The Rumpus doesn’t really do Kanye West. It doesn’t hate him and it doesn’t love him. It just doesn’t go there. But when the self-proclaimed “voice of this generation“— in an interview for the release of his book, no less — says, “I am a proud non-reader of books. I like to get information from doing stuff like actually talking to people and living real life,” I feel like I have to say something. Or rather, I will scour the Internet for old interviews so I can let some of the best authors of “this generation” say something.
Daniel Alarcon at The Elegant Variation: “When we write stories we’re part of a tradition that stretches back to the beginning of history. The only way I know to approach the blank page is with humility before the scale of what has been already achieved, along with a sense of hope, and above all, playfulness.”
Zadie Smith on KCRW FM, via Orange Crate Cart: “(T)he problem with … the idea we’re given of reading is that the model of a reader is the person watching a film or watching TV … yet when you practice reading, and you work at a text, it can only give you what you put into it.”

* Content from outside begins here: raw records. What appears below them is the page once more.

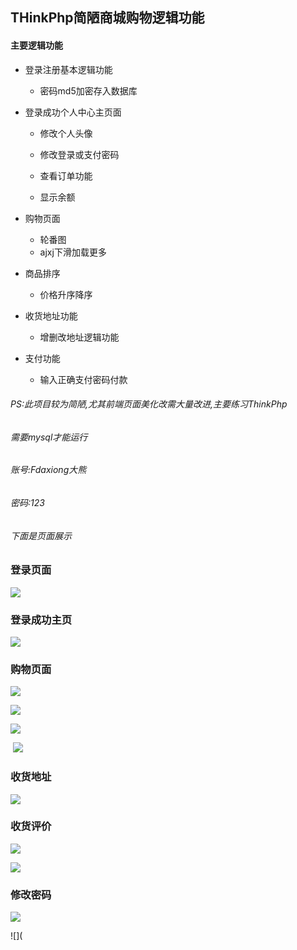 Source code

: ## THinkPhp简陋商城购物逻辑功能

#### 主要逻辑功能

- 登录注册基本逻辑功能

  - 密码md5加密存入数据库
- 登录成功个人中心主页面

  - 修改个人头像

  - 修改登录或支付密码

  - 查看订单功能

  - 显示余额
- 购物页面

  - 轮番图
  - ajxj下滑加载更多
- 商品排序
  
  - 价格升序降序
- 收货地址功能
  
  - 增删改地址逻辑功能
- 支付功能
  - 输入正确支付密码付款

###### PS:此项目较为简陋,尤其前端页面美化改需大量改进,主要练习ThinkPhp

###### 需要mysql才能运行

###### 账号:Fdaxiong大熊

###### 密码:123

###### 下面是页面展示

### 登录页面

![](https://github.com/Fdaxiong/Tkphp/blob/master/img/Snipaste_2019-11-17_22-40-27.png)





### 登录成功主页

![](https://github.com/Fdaxiong/Tkphp/blob/master/img/成功登录主页.png)



### 购物页面

![](https://github.com/Fdaxiong/Tkphp/blob/master/img/购物.png)

![](https://github.com/Fdaxiong/Tkphp/blob/master/img/购物主页-简陋轮番图.png)

![](https://github.com/Fdaxiong/Tkphp/blob/master/img/项目图片\商品图.png)



​	![](https://github.com/Fdaxiong/Tkphp/blob/master/img/ajax加载更多.png)

### 收货地址![]()

![](https://github.com/Fdaxiong/Tkphp/blob/master/img/收货地址.png)



### 收货评价

![](https://github.com/Fdaxiong/Tkphp/blob/master/img/待收货.png)

![](https://github.com/Fdaxiong/Tkphp/blob/master/img/订单付款.png)

### 修改密码

![](https://github.com/Fdaxiong/Tkphp/blob/master/img/修改密码图.png)

![](
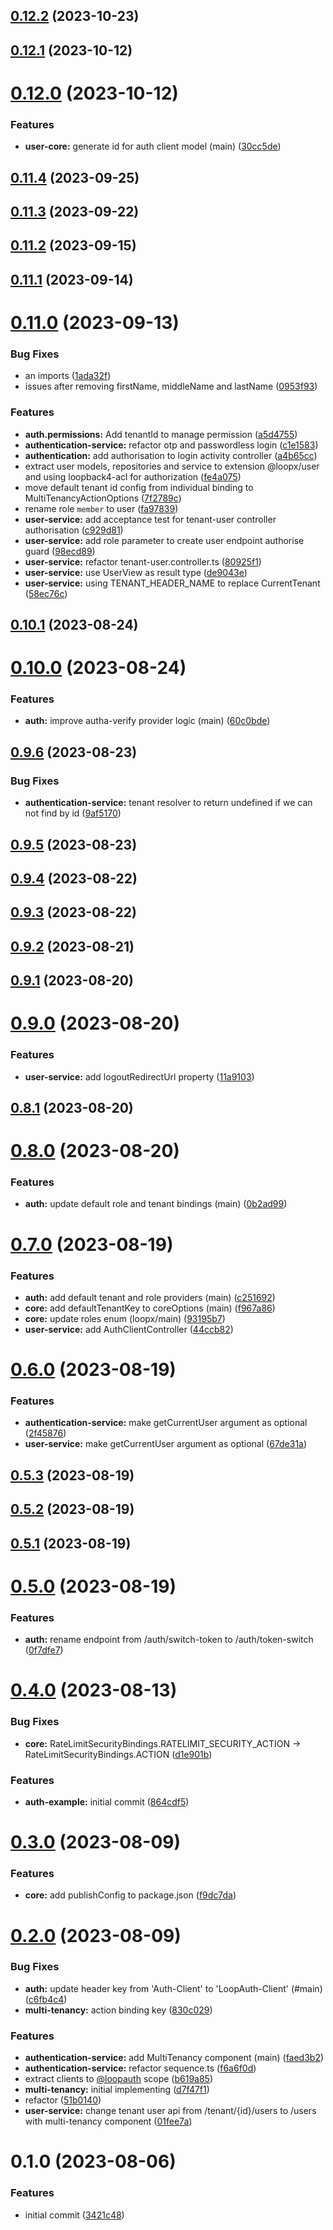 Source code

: 

## [0.12.2](https://github.com/betaly/loopx/compare/0.12.1...0.12.2) (2023-10-23)

## [0.12.1](https://github.com/betaly/loopx/compare/0.12.0...0.12.1) (2023-10-12)

# [0.12.0](https://github.com/betaly/loopx/compare/0.11.4...0.12.0) (2023-10-12)


### Features

* **user-core:** generate id for auth client model (main) ([30cc5de](https://github.com/betaly/loopx/commit/30cc5de563f5fde83d76d5b1695bbe5eaaf40cdb))

## [0.11.4](https://github.com/betaly/loopx/compare/0.11.3...0.11.4) (2023-09-25)

## [0.11.3](https://github.com/betaly/loopx/compare/0.11.2...0.11.3) (2023-09-22)

## [0.11.2](https://github.com/betaly/loopx/compare/0.11.1...0.11.2) (2023-09-15)

## [0.11.1](https://github.com/betaly/loopx/compare/0.11.0...0.11.1) (2023-09-14)

# [0.11.0](https://github.com/betaly/loopx/compare/0.10.1...0.11.0) (2023-09-13)


### Bug Fixes

* an imports ([1ada32f](https://github.com/betaly/loopx/commit/1ada32ffb2a1492307f29f3896a2c48c490f6ac2))
* issues after removing firstName, middleName and lastName ([0953f93](https://github.com/betaly/loopx/commit/0953f935653b3ac8d9f6a0090d5c8dc4ce31fb7d))


### Features

* **auth.permissions:** Add tenantId to manage permission ([a5d4755](https://github.com/betaly/loopx/commit/a5d47557e52113acd85631e09735f7609978a99f))
* **authentication-service:** refactor otp and passwordless login ([c1e1583](https://github.com/betaly/loopx/commit/c1e1583951f05222b3a38b106161d0324775467a))
* **authentication:** add authorisation to login activity controller ([a4b65cc](https://github.com/betaly/loopx/commit/a4b65cc481b3776a270c9ca6f4ce6d5a42ddc641))
* extract user models, repositories and service to extension @loopx/user and using loopback4-acl for authorization ([fe4a075](https://github.com/betaly/loopx/commit/fe4a0757c63538e0f2040d9ab258e4adaa44f034))
* move default tenant id config from individual binding to MultiTenancyActionOptions ([7f2789c](https://github.com/betaly/loopx/commit/7f2789c4f942584f8b50958b6d05e6611b370331))
* rename role ``member`` to user ([fa97839](https://github.com/betaly/loopx/commit/fa97839462a09c2dc4e0500732c58186b4e0163a))
* **user-service:** add acceptance test for tenant-user controller authorisation ([c929d81](https://github.com/betaly/loopx/commit/c929d81811148d6e2f9012ee6b325f3e6b38c3cd))
* **user-service:** add role parameter to create user endpoint authorise guard ([98ecd89](https://github.com/betaly/loopx/commit/98ecd893687aa417c36f8db8f7cff39e60717c38))
* **user-service:** refactor tenant-user.controller.ts ([80925f1](https://github.com/betaly/loopx/commit/80925f123bb40af8e9349d9fb58fbeb15fd12185))
* **user-service:** use UserView as result type ([de9043e](https://github.com/betaly/loopx/commit/de9043e4b1e95b8e22e790b97f776c6af2c4f0f2))
* **user-service:** using TENANT_HEADER_NAME to replace CurrentTenant ([58ec76c](https://github.com/betaly/loopx/commit/58ec76c3744705117136932af44fd881eff8f717))

## [0.10.1](https://github.com/betaly/loopx/compare/0.10.0...0.10.1) (2023-08-24)

# [0.10.0](https://github.com/betaly/loopx/compare/0.9.6...0.10.0) (2023-08-24)


### Features

* **auth:** improve autha-verify provider logic (main) ([60c0bde](https://github.com/betaly/loopx/commit/60c0bde7150d86e7c13013979b7bc94912f473ca))

## [0.9.6](https://github.com/betaly/loopx/compare/0.9.5...0.9.6) (2023-08-23)


### Bug Fixes

* **authentication-service:** tenant resolver to return undefined if we can not find by id ([9af5170](https://github.com/betaly/loopx/commit/9af5170686d2f62e83375dc97e2bb4aff9444a96))

## [0.9.5](https://github.com/betaly/loopx/compare/0.9.4...0.9.5) (2023-08-23)

## [0.9.4](https://github.com/betaly/loopx/compare/0.9.3...0.9.4) (2023-08-22)

## [0.9.3](https://github.com/betaly/loopx/compare/0.9.2...0.9.3) (2023-08-22)

## [0.9.2](https://github.com/betaly/loopx/compare/0.9.1...0.9.2) (2023-08-21)

## [0.9.1](https://github.com/betaly/loopx/compare/0.9.0...0.9.1) (2023-08-20)

# [0.9.0](https://github.com/betaly/loopx/compare/0.8.1...0.9.0) (2023-08-20)


### Features

* **user-service:** add logoutRedirectUrl property ([11a9103](https://github.com/betaly/loopx/commit/11a9103c1f63fe3ce1f0c27d09b2ee0b17520a91))

## [0.8.1](https://github.com/betaly/loopx/compare/0.8.0...0.8.1) (2023-08-20)

# [0.8.0](https://github.com/betaly/loopx/compare/0.7.0...0.8.0) (2023-08-20)


### Features

* **auth:** update default role and tenant bindings (main) ([0b2ad99](https://github.com/betaly/loopx/commit/0b2ad998d980e53e1db8ff700e4d3f08863a76f2))

# [0.7.0](https://github.com/betaly/loopx/compare/0.6.0...0.7.0) (2023-08-19)


### Features

* **auth:** add default tenant and role providers (main) ([c251692](https://github.com/betaly/loopx/commit/c2516929a5f87abbdd663ae4d763343478ca2e41))
* **core:** add defaultTenantKey to coreOptions (main) ([f967a86](https://github.com/betaly/loopx/commit/f967a86445ba2f7a525201c373652859d12dd9d3))
* **core:** update roles enum (loopx/main) ([93195b7](https://github.com/betaly/loopx/commit/93195b7e1b0f464c57f5fb9afb88752f9dab6b2a))
* **user-service:** add AuthClientController ([44ccb82](https://github.com/betaly/loopx/commit/44ccb822cd6da54b5dc07cb1374da91d5e0d88d5))

# [0.6.0](https://github.com/betaly/loopx/compare/0.5.3...0.6.0) (2023-08-19)


### Features

* **authentication-service:** make getCurrentUser argument as optional ([2f45876](https://github.com/betaly/loopx/commit/2f45876c13d25fbb5c97cb3e7b0535d0635d518e))
* **user-service:** make getCurrentUser argument as optional ([67de31a](https://github.com/betaly/loopx/commit/67de31a1ac11e1d53260fc7a169fee81a4644733))

## [0.5.3](https://github.com/betaly/loopx/compare/0.5.2...0.5.3) (2023-08-19)

## [0.5.2](https://github.com/betaly/loopx/compare/0.5.1...0.5.2) (2023-08-19)

## [0.5.1](https://github.com/betaly/loopx/compare/0.5.0...0.5.1) (2023-08-19)

# [0.5.0](https://github.com/betaly/loopx/compare/0.4.0...0.5.0) (2023-08-19)


### Features

* **auth:** rename endpoint from /auth/switch-token to /auth/token-switch ([0f7dfe7](https://github.com/betaly/loopx/commit/0f7dfe7b2c2933676a52a10aabf6d2a5a42aebf5))

# [0.4.0](https://github.com/betaly/loopx/compare/0.3.0...0.4.0) (2023-08-13)


### Bug Fixes

* **core:**  RateLimitSecurityBindings.RATELIMIT_SECURITY_ACTION -> RateLimitSecurityBindings.ACTION ([d1e901b](https://github.com/betaly/loopx/commit/d1e901b9e90d3e3c0ecc8d51887cb85ac4817327))


### Features

* **auth-example:** initial commit ([864cdf5](https://github.com/betaly/loopx/commit/864cdf548be3ab9a5c511d3038531dc923a2f421))

# [0.3.0](https://gitr.net/betaly/loopx/compare/0.2.0...0.3.0) (2023-08-09)


### Features

* **core:** add publishConfig to package.json ([f9dc7da](https://gitr.net/betaly/loopx/commits/f9dc7dadbb401216bacce2d0164266dd128535e2))

# [0.2.0](https://gitr.net/betaly/loopx/compare/0.1.0...0.2.0) (2023-08-09)


### Bug Fixes

* **auth:** update header key from 'Auth-Client' to 'LoopAuth-Client' (#main) ([c6fb4c4](https://gitr.net/betaly/loopx/commits/c6fb4c436d4901c0ebbbcbdfb6376d6a7ed6b379))
* **multi-tenancy:** action binding key ([830c029](https://gitr.net/betaly/loopx/commits/830c0297292d18bf70bf3fb2b099055b9ddcf5b3))


### Features

* **authentication-service:** add MultiTenancy component (main) ([faed3b2](https://gitr.net/betaly/loopx/commits/faed3b22f28f8a9a0ea59a385ca47ba0685647cd))
* **authentication-service:** refactor sequence.ts ([f6a6f0d](https://gitr.net/betaly/loopx/commits/f6a6f0d993255edc8a5984cd01ce95c776ddae7c))
* extract clients to [@loopauth](https://gitr.net/loopauth) scope ([b619a85](https://gitr.net/betaly/loopx/commits/b619a85551e36afb63a2fa023069e8aff3a38bec))
* **multi-tenancy:** initial implementing ([d7f47f1](https://gitr.net/betaly/loopx/commits/d7f47f11a1fdc6466ad47c7dbef0f5f67b9d3ecc))
* refactor ([51b0140](https://gitr.net/betaly/loopx/commits/51b0140944986ba05321427834bf8027b3c90420))
* **user-service:** change tenant user api from /tenant/{id}/users to /users with multi-tenancy component ([01fee7a](https://gitr.net/betaly/loopx/commits/01fee7afc1f5c4d50192fe791f8619e498b198dd))

# 0.1.0 (2023-08-06)


### Features

* initial commit ([3421c48](https://gitr.net/betaly/loopx/commits/3421c48046c094d0f6e1e68a2fbf35b5facd6736))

And the sometimes loved and occasionally hated Jonathan Safran Foer on Powells.com: “People seem to have two reactions to books. Either they describe what they’re about or they describe how the book made them feel. I’d much rather write the kind of book that inspires someone to describe the way it made them feel. When you’re talking about the book, you’re not referring to an object; you’re referring to an experience.”